According to our fixed agreement my father or mother would come to my room at precisely ten-fifteen to make sure I had really turned my bedside light off. My mother would sometimes stay for five or ten minutes; she would sit on the edge of my bed and reminisce. Once she told me how, when she was a little girl of eight, she had sat one summer morning on the bank of a stream in the Ukraine, next to a flour mill. The water was dotted with ducks. She described the bend in the river where it disappeared into the forest. That was where things that the water carried away always disappeared: b^k from trees or fallen leaves. In the yard of the mill she found a broken shutter painted pale blue and threw it into the stream. She imagined that this stream, which came out of the forest and vanished into it again, had more bends inside the forest that completed a circle. So she sat there for two or maybe three hours, waiting for her shutter to complete the circuit and reappear. But only ducks came back.

At school she had been taught that water always flows downhill because such are the laws of nature and not otherwise. But surely in bygone times people believed in different natural laws; for instance, they believed that the earth was flat and that the sun went around the earth and that the stars were put in the sky to watch over us. Maybe the natural laws of our own time were also temporary laws, and would soon be replaced by new ones?
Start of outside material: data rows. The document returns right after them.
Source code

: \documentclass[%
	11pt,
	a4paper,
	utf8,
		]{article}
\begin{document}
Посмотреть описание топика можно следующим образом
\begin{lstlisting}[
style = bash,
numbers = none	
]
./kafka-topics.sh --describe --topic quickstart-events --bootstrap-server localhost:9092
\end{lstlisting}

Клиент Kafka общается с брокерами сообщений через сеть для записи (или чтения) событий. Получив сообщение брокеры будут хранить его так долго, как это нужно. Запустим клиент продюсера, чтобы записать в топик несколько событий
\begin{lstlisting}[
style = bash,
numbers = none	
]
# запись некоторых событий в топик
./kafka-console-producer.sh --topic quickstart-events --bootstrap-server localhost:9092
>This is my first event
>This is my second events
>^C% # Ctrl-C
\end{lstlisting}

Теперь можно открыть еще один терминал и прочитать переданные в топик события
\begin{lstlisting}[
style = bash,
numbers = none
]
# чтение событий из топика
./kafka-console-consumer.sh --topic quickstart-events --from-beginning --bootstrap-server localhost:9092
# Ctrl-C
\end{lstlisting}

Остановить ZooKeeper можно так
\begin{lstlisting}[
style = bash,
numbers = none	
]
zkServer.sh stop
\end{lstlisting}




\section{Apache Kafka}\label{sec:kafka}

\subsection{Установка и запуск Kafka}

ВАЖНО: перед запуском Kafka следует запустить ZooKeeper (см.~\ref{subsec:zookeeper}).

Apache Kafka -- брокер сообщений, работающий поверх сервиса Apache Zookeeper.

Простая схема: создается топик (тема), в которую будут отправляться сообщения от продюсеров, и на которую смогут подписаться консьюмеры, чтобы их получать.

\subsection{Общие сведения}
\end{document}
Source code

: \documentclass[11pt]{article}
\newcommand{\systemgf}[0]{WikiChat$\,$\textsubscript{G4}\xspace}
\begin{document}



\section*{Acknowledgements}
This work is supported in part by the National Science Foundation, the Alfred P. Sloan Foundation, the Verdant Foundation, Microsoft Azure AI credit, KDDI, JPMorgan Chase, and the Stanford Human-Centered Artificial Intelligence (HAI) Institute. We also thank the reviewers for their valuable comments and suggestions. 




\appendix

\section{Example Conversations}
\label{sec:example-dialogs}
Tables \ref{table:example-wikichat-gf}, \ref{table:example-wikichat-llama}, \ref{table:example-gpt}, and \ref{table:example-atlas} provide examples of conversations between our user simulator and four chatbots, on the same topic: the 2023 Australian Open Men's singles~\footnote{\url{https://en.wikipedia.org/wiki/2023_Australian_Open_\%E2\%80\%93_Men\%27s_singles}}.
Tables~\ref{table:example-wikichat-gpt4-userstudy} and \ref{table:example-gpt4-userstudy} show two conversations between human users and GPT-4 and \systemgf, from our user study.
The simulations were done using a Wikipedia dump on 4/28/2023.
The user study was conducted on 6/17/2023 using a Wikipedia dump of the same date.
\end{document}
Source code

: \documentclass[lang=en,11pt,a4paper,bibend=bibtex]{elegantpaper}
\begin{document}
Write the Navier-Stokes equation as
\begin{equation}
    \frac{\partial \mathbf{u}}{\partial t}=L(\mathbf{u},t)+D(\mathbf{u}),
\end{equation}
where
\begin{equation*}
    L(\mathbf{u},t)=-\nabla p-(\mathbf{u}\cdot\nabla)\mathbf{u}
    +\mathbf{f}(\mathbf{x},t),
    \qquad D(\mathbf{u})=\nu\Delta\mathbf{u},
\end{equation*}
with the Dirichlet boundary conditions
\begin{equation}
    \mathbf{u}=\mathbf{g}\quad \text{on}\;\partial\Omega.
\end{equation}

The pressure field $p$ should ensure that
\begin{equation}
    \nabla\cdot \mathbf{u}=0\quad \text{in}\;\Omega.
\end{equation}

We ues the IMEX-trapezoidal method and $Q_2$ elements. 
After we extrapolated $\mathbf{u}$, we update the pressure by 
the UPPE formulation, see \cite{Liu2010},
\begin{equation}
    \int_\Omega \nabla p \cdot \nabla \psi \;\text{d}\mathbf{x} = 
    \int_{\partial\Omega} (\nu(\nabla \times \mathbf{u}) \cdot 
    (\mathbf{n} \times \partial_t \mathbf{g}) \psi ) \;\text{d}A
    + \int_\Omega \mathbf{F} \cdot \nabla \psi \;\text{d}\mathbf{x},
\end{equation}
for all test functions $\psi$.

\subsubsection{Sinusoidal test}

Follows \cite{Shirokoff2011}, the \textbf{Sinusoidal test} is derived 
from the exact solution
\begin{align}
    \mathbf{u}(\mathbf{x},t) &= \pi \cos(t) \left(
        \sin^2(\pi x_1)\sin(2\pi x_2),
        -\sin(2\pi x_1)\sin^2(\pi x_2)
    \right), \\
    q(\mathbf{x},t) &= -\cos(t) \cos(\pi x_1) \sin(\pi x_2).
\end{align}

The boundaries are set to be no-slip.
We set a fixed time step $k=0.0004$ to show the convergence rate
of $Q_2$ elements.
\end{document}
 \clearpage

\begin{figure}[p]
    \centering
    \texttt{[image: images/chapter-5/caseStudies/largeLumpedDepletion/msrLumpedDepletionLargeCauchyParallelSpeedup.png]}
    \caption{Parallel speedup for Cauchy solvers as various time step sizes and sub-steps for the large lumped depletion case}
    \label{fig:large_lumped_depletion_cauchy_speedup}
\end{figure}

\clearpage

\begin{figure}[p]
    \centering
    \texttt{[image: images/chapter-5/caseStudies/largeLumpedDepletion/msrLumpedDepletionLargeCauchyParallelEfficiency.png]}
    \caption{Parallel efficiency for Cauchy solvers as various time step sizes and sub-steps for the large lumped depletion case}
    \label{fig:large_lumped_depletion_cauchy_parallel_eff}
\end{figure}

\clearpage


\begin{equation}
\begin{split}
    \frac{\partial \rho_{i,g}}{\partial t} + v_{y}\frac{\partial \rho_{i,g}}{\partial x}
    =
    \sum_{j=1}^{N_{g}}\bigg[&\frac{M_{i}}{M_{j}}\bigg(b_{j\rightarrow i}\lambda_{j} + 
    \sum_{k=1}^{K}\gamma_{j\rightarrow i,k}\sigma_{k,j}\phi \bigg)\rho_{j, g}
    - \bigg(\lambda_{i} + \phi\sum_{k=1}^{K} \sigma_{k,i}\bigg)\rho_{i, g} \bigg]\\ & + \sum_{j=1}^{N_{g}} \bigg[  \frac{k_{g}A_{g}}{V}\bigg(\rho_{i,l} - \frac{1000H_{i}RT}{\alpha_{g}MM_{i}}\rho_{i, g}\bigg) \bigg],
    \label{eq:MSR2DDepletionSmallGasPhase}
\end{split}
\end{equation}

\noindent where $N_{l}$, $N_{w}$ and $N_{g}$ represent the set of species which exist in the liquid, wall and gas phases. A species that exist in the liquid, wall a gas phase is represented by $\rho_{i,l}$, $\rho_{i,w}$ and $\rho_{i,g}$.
The next day she went back to the stream, but the blue shutter had not returned. On the days that followed she would sit and wait for half an hour or an hour on the bank of the stream, although she had worked out that the failure of the shutter to return proved nothing: the stream might well be circular, but the shutter might be stuck in the bank somewhere. Or in shallow water. Or it might already have floated past the mill, once or twice or even more often, but it could have happened at night, or at mealtimes, or perhaps it was while she was sitting waiting but at the precise moment it went past she had been looking up at a flight of birds and had missed it. Because large flocks of birds used to fly past in the autumn, the spring, even in summer, with no relation to the times of migration. In fact, how could you tell how big the circle was that the stream described before coming back to the mill? A week? A year? Maybe more? Perhaps at that very moment, when she was sitting on my bed telling me about the shutter, during the curfew in Jerusalem in 1947, the blue shutter from her childhood was still floating on the stream there, in the Ukraine, or in the valleys of the Carpathian Mountains, passing laundries, fountains, cornices, and belfries. Still floating away from that flour mill, and who could say when it would reach its furthest point and start its return journey? It might take another ten years. Or seventy. Or a hundred and seven. Where was that blue shutter when my mother told me about it, more than twenty years after she threw it in? Where exactly were its remains, its crumbled fragments, its rotting debris? Surely there must have been something left then. And there must be something left even now, the evening I am writing this, some seventy years since the summer morning when my mother tossed it into the stream.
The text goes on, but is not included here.